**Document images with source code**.
┌──

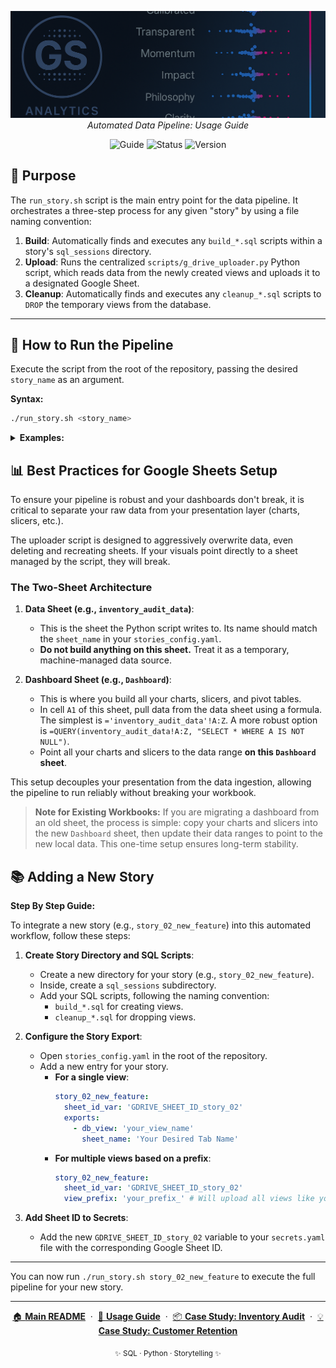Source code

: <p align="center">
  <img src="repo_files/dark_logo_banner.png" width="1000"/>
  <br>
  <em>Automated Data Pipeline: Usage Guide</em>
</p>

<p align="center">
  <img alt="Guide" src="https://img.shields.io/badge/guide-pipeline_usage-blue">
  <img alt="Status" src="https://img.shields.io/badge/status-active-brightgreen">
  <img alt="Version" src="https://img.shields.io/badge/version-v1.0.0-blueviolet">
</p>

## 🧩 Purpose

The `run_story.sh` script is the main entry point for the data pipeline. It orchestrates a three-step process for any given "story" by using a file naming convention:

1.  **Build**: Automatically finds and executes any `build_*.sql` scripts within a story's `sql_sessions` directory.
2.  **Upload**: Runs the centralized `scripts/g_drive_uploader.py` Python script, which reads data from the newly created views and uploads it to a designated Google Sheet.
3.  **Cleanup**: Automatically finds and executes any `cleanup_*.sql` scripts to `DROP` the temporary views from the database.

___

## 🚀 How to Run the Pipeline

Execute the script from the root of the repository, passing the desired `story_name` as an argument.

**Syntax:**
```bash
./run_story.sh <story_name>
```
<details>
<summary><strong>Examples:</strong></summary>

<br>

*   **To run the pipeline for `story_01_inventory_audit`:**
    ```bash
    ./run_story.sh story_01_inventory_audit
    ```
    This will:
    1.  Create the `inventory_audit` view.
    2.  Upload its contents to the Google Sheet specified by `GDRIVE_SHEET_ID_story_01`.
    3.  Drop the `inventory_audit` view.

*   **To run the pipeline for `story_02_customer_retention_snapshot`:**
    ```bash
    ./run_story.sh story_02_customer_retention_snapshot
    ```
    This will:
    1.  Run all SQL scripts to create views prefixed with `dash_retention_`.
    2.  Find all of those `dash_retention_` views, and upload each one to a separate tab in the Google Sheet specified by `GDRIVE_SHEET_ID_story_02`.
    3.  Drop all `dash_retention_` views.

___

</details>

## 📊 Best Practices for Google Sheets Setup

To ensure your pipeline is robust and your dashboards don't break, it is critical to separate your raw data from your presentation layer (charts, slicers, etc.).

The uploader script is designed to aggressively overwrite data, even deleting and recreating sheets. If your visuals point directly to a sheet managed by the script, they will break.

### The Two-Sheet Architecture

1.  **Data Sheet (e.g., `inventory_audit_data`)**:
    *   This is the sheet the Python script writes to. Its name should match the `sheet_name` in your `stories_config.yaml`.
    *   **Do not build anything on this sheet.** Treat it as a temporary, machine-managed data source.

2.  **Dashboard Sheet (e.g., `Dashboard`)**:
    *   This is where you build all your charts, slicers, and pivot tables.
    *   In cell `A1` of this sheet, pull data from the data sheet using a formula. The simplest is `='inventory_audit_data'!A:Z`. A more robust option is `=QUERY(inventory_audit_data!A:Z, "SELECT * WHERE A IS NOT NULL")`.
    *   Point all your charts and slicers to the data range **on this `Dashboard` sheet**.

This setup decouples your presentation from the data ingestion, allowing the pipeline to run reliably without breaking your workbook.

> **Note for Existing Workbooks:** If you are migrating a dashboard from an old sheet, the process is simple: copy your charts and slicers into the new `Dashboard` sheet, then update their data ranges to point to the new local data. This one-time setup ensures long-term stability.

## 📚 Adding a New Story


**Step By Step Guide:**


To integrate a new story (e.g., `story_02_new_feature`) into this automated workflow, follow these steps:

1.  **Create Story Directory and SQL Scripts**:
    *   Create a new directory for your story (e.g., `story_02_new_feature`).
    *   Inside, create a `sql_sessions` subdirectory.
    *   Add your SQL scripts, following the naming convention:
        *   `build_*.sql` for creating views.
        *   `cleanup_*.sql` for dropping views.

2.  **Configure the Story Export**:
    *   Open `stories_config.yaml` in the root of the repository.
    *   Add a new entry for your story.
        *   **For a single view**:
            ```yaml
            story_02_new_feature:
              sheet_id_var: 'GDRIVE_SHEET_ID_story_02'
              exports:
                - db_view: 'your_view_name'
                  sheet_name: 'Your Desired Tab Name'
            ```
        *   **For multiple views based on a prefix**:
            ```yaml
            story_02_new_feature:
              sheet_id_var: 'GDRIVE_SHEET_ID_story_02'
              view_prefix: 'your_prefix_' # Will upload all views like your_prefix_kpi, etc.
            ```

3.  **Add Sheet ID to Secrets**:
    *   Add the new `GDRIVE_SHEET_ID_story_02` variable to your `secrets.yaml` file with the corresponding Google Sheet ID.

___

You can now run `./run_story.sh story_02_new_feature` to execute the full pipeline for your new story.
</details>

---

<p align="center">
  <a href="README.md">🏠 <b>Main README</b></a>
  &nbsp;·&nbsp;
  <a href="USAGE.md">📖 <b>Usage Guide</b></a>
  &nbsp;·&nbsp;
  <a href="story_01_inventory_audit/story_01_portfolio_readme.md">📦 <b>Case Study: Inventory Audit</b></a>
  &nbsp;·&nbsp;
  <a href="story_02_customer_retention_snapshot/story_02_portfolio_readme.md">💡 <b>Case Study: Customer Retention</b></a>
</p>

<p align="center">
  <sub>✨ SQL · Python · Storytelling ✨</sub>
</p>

└──

**What is required**. For this exercise, transcribe the data exactly but without its pictures.

**Answer space**.
Source code

: <p align="center">
  <img src="repo_files/dark_logo_banner.png" width="1000"/>
  <br>
  <em>Automated Data Pipeline: Usage Guide</em>
</p>

<p align="center">
  <img alt="Guide" src="https://img.shields.io/badge/guide-pipeline_usage-blue">
  <img alt="Status" src="https://img.shields.io/badge/status-active-brightgreen">
  <img alt="Version" src="https://img.shields.io/badge/version-v1.0.0-blueviolet">
</p>

## 🧩 Purpose

The `run_story.sh` script is the main entry point for the data pipeline. It orchestrates a three-step process for any given "story" by using a file naming convention:

1.  **Build**: Automatically finds and executes any `build_*.sql` scripts within a story's `sql_sessions` directory.
2.  **Upload**: Runs the centralized `scripts/g_drive_uploader.py` Python script, which reads data from the newly created views and uploads it to a designated Google Sheet.
3.  **Cleanup**: Automatically finds and executes any `cleanup_*.sql` scripts to `DROP` the temporary views from the database.

___

## 🚀 How to Run the Pipeline

Execute the script from the root of the repository, passing the desired `story_name` as an argument.

**Syntax:**
```bash
./run_story.sh <story_name>
```
<details>
<summary><strong>Examples:</strong></summary>

<br>

*   **To run the pipeline for `story_01_inventory_audit`:**
    ```bash
    ./run_story.sh story_01_inventory_audit
    ```
    This will:
    1.  Create the `inventory_audit` view.
    2.  Upload its contents to the Google Sheet specified by `GDRIVE_SHEET_ID_story_01`.
    3.  Drop the `inventory_audit` view.

*   **To run the pipeline for `story_02_customer_retention_snapshot`:**
    ```bash
    ./run_story.sh story_02_customer_retention_snapshot
    ```
    This will:
    1.  Run all SQL scripts to create views prefixed with `dash_retention_`.
    2.  Find all of those `dash_retention_` views, and upload each one to a separate tab in the Google Sheet specified by `GDRIVE_SHEET_ID_story_02`.
    3.  Drop all `dash_retention_` views.

___

</details>

## 📊 Best Practices for Google Sheets Setup

To ensure your pipeline is robust and your dashboards don't break, it is critical to separate your raw data from your presentation layer (charts, slicers, etc.).

The uploader script is designed to aggressively overwrite data, even deleting and recreating sheets. If your visuals point directly to a sheet managed by the script, they will break.

### The Two-Sheet Architecture

1.  **Data Sheet (e.g., `inventory_audit_data`)**:
    *   This is the sheet the Python script writes to. Its name should match the `sheet_name` in your `stories_config.yaml`.
    *   **Do not build anything on this sheet.** Treat it as a temporary, machine-managed data source.

2.  **Dashboard Sheet (e.g., `Dashboard`)**:
    *   This is where you build all your charts, slicers, and pivot tables.
    *   In cell `A1` of this sheet, pull data from the data sheet using a formula. The simplest is `='inventory_audit_data'!A:Z`. A more robust option is `=QUERY(inventory_audit_data!A:Z, "SELECT * WHERE A IS NOT NULL")`.
    *   Point all your charts and slicers to the data range **on this `Dashboard` sheet**.

This setup decouples your presentation from the data ingestion, allowing the pipeline to run reliably without breaking your workbook.

> **Note for Existing Workbooks:** If you are migrating a dashboard from an old sheet, the process is simple: copy your charts and slicers into the new `Dashboard` sheet, then update their data ranges to point to the new local data. This one-time setup ensures long-term stability.

## 📚 Adding a New Story


**Step By Step Guide:**


To integrate a new story (e.g., `story_02_new_feature`) into this automated workflow, follow these steps:

1.  **Create Story Directory and SQL Scripts**:
    *   Create a new directory for your story (e.g., `story_02_new_feature`).
    *   Inside, create a `sql_sessions` subdirectory.
    *   Add your SQL scripts, following the naming convention:
        *   `build_*.sql` for creating views.
        *   `cleanup_*.sql` for dropping views.

2.  **Configure the Story Export**:
    *   Open `stories_config.yaml` in the root of the repository.
    *   Add a new entry for your story.
        *   **For a single view**:
            ```yaml
            story_02_new_feature:
              sheet_id_var: 'GDRIVE_SHEET_ID_story_02'
              exports:
                - db_view: 'your_view_name'
                  sheet_name: 'Your Desired Tab Name'
            ```
        *   **For multiple views based on a prefix**:
            ```yaml
            story_02_new_feature:
              sheet_id_var: 'GDRIVE_SHEET_ID_story_02'
              view_prefix: 'your_prefix_' # Will upload all views like your_prefix_kpi, etc.
            ```

3.  **Add Sheet ID to Secrets**:
    *   Add the new `GDRIVE_SHEET_ID_story_02` variable to your `secrets.yaml` file with the corresponding Google Sheet ID.

___

You can now run `./run_story.sh story_02_new_feature` to execute the full pipeline for your new story.
</details>

---

<p align="center">
  <a href="README.md">🏠 <b>Main README</b></a>
  &nbsp;·&nbsp;
  <a href="USAGE.md">📖 <b>Usage Guide</b></a>
  &nbsp;·&nbsp;
  <a href="story_01_inventory_audit/story_01_portfolio_readme.md">📦 <b>Case Study: Inventory Audit</b></a>
  &nbsp;·&nbsp;
  <a href="story_02_customer_retention_snapshot/story_02_portfolio_readme.md">💡 <b>Case Study: Customer Retention</b></a>
</p>

<p align="center">
  <sub>✨ SQL · Python · Storytelling ✨</sub>
</p>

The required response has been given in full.